When material isn't available or cost-effective, the fabricator works with customers to substitute an order with different material. "And at this point, it becomes an engineering exercise," Chase said. "This requires us to be transparent and collaborative, so we can complete the project on time and on budget."

For instance, shop engineers might replace a small-diameter tube (which is unavailable) with thicker wall with a thinner-wall, larger-diameter tube. They work with architects to ensure they’re maintaining the original design intent and structural strength requirements. At the same time, they work with the shop floor to ensure fabrication processes, such as the dies required for rotary draw bending, are available, and that bending can be consistent. Considering all the costs that go into planning and materials these days, the last thing the fabricator wants is a holdup in tube bending because of, say, distortion of a thin-walled tube.

Sometimes material availability can make tube bending impractical or impossible, such as when only high-temper aluminum is available. "In one case, where we were unable to find a substitute alloy we could bend, we ended up going with a harder alloy and temper, and we mitered all the joints," Chase said. "Due to changing material availability, we were able to pivot, work closely with the customer, and aesthetically change the end product."

This year making those miters on the shop floor—along with fixturing those mitered components at the welding stations—has become easier.
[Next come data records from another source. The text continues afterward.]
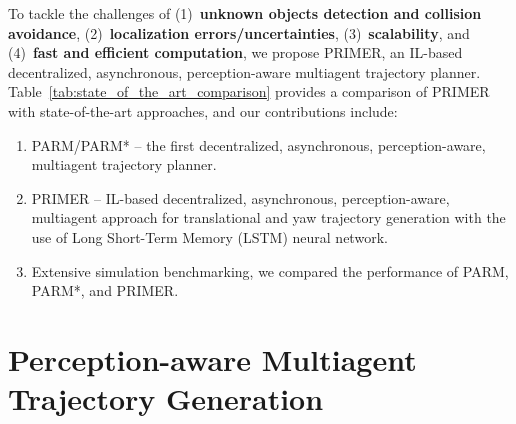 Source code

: To tackle the challenges of (1)~\textbf{unknown objects detection and collision avoidance}, (2)~\textbf{localization errors/uncertainties}, (3)~\textbf{scalability}, and (4)~\textbf{fast and efficient computation}, we propose PRIMER, an IL-based decentralized, asynchronous, perception-aware multiagent trajectory planner. Table~\ref{tab:state_of_the_art_comparison} provides a comparison of PRIMER with state-of-the-art approaches, and our contributions include:
%
\begin{enumerate}
    \item PARM/PARM* -- the first decentralized, asynchronous, perception-aware, multiagent trajectory planner.
    \item PRIMER -- IL-based decentralized, asynchronous, perception-aware, multiagent approach for translational and yaw trajectory generation with the use of Long Short-Term Memory (LSTM) neural network.
    \item Extensive simulation benchmarking, we compared the performance of PARM, PARM*, and PRIMER.
\end{enumerate}
%

\section{Perception-aware Multiagent Trajectory Generation}\label{sec:trajectory-generation}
In March the company purchased a BLM tube laser. "It really has been shifting the way we do business internally," Chase said. "We’re starting to design with the tube laser in mind."

Engineers are designing tabs and slots to create self-locating weldments, and they’re also reducing the number of parts in an assembly. An assembly could have two rectangular tubes, each with 45-degree miters, cut complete with self-locating tabs. Alternatively, the two pieces could be made out of just one tube with a 45-degree cut and hand-folded to create a 90-degree angle.
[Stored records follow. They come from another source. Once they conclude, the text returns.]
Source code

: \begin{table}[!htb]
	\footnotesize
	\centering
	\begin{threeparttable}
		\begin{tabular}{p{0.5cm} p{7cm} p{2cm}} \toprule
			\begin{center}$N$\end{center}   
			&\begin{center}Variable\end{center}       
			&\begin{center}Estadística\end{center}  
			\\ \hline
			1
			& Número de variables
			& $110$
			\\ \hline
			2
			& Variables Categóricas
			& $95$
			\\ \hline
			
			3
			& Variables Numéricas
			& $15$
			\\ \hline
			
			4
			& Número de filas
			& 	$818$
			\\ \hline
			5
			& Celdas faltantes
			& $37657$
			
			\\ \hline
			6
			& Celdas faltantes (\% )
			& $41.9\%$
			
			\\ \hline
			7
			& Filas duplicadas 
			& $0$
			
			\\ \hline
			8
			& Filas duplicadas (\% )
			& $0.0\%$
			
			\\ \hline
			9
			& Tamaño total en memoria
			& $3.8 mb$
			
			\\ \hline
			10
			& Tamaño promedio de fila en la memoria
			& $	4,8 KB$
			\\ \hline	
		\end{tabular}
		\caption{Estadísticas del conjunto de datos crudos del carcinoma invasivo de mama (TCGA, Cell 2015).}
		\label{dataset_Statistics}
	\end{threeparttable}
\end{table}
Although the tube laser is fast, its greatest impact has been felt at what remains the heart of the operation: its welding, grinding, and polishing stations. About 140 employees work at the Minneapolis facility, and among them are 14 welders (Trex Commercial Products employs more than 160 people overall). The company does have a robotic gas metal arc welding cell that it uses for some repeat parts, especially if the welds aren't cosmetically critical. For most handrail work, though, cosmetics matter. Customers want that stack-of-dimes look, and achieving that in challenging joint geometries, like two coped members joined at an acute angle, requires a technician skilled in wielding a gas tungsten arc welding torch. All 16 welders on the shop floor are trained both in gas metal arc and gas tungsten arc welding.
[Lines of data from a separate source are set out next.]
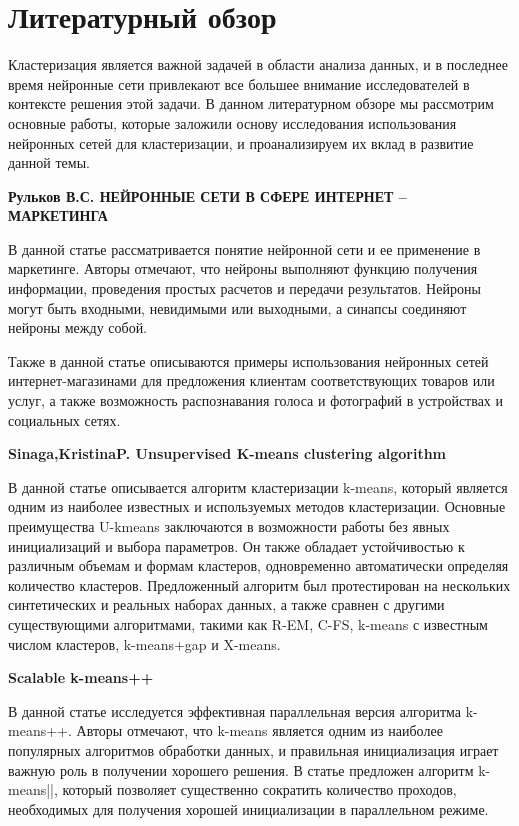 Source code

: \section*{Литературный обзор}

Кластеризация является важной задачей в области анализа данных, и в последнее время нейронные сети привлекают все большее внимание исследователей в контексте решения этой задачи. В данном литературном обзоре мы рассмотрим основные работы, которые заложили основу исследования использования нейронных сетей для кластеризации, и проанализируем их вклад в развитие данной темы.

\textbf{Рульков В.С. НЕЙРОННЫЕ СЕТИ В СФЕРЕ ИНТЕРНЕТ -- МАРКЕТИНГА}

В данной статье \cite{rulkov2018neural} рассматривается понятие нейронной сети и ее применение в маркетинге. Авторы отмечают, что нейроны выполняют функцию получения информации, проведения простых расчетов и передачи результатов. Нейроны могут быть входными, невидимыми или выходными, а синапсы соединяют нейроны между собой.

Также в данной статье описываются примеры использования нейронных сетей интернет-магазинами для предложения клиентам соответствующих товаров или услуг, а также возможность распознавания голоса и фотографий в устройствах и социальных сетях.

\textbf{Sinaga,KristinaP. Unsupervised K-means clustering algorithm}

В данной статье \cite{sinaga2020unsupervised} описывается алгоритм кластеризации k-means, который является одним из наиболее известных и используемых методов кластеризации. Основные преимущества U-kmeans заключаются в возможности работы без явных инициализаций и выбора параметров. Он также обладает устойчивостью к различным объемам и формам кластеров, одновременно автоматически определяя количество кластеров. Предложенный алгоритм был протестирован на нескольких синтетических и реальных наборах данных, а также сравнен с другими существующими алгоритмами, такими как R-EM, C-FS, k-means с известным числом кластеров, k-means+gap и X-means.

\textbf{Scalable k-means++}

В данной статье \cite{bahmani2012scalable} исследуется эффективная параллельная версия алгоритма k-means++. Авторы отмечают, что k-means является одним из наиболее популярных алгоритмов обработки данных, и правильная инициализация играет важную роль в получении хорошего решения. В статье предложен алгоритм k-means||, который позволяет существенно сократить количество проходов, необходимых для получения хорошей инициализации в параллельном режиме.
"Our most decorative railings are done in anodized aluminum," Chase said. "That's where that clean roll-of-dimes look comes into play. The aesthetics become a unique part of the design itself." For the company's high-end stainless work, "we roll and polish those welds to create a seamless look, so you don't see the weld at all. It almost looks like a cast part."

On most projects, engineers work to minimize on-site welding. Most railings have bolted or other mechanical connections. For certain projects, the fabricator might send a supervisor, but it usually partners with erectors and uses labor local to the job site.

Handrails usually are one of the last components to be installed on-site—and reality always differs from the computer model, no matter how comprehensive that model might be. The thickness of a certain tile or the plushness of a carpet can change handrail dimensions enough to require expensive on-site rework. To avoid this, the company builds some assembly tolerance into its designs when it can, such as slotted bolt holes. If it becomes apparent that not all design information will be available in time, Trex Commercial Products’ engineers will design a railing system almost to its entirety, but then leave a small section that can be modified to fit the ultimate space installers are given. "For instance, we’ll design a railing system where we might run 200 ft. across, but not design the last end rail until we’re able to hold that last dimension," Chase said.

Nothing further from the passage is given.